Freire's chapter was hard to read, honestly. I can't imagine teaching students like that, let alone that there are teachers out there that already do. I wanted to believe that I came from a different school, that I came from something where we didn't just regurgitate answers when the teachers asked us but I can vividly remember reciting our multiplication tables in third grade when our teacher held up a card with numbers on it. I had no idea what we were doing. I didn't even know what a "times table" was at the time, let alone what the numbers meant. I just knew my classmates were saying numbers, so I did, too. As you can imagine, I never got the answers right.
I've come along way since those days, but I can still see it in some of my classes even in college. Maybe I'm just biased towards my English Lit classes, but I've never just sat there and had to regurgitate information in those classes (high school, yes, college, no).

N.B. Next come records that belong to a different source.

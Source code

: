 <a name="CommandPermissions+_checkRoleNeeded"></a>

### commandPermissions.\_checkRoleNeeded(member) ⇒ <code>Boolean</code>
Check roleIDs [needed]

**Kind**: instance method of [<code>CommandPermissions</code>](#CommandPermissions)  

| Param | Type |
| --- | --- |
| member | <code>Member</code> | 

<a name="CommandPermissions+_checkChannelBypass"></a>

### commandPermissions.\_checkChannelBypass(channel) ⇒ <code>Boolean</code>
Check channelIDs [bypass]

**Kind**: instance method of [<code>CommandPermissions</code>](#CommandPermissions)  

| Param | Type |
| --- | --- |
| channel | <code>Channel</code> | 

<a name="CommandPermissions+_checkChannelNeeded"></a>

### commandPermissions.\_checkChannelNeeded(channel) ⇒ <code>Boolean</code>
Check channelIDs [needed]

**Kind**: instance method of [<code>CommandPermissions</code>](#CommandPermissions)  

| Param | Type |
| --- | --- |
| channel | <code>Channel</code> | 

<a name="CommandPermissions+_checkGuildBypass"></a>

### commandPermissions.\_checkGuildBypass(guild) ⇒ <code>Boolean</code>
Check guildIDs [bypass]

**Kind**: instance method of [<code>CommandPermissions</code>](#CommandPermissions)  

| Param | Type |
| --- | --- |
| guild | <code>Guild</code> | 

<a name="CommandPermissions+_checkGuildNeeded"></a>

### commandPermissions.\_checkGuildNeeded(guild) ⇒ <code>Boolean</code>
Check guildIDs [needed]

In my math classes, oh absolutely I had to just rattle back information that I knew. Quadratic formula? Have no idea what it does but I know a song to remember the formula (I think it solves something to do with parabolas, I'm pretty sure?); the formula for slope? Yeah, I got 'chu but beyond telling you "rise over run," I haven't the foggiest. I don't want that for my students. I don't want them to tell me that Mustafa Mond is like a biblical figure in Brave New World, I want them to tell me why they think he is one. I want to hear what they have to say. My students are not my banks to deposit my knowledge. I want them to build their own banks full of their own (and other students') knowledge.
I like the talk about a partnership vs a "student-teacher" relationship. While I feel like Freire is getting a tiny bit dramatic talking about liberation and oppression, I do agree that students will not get much out of their education if there is a "Charlie Brown teacher" standing at the front of the classroom mumbling, Womp womp womp.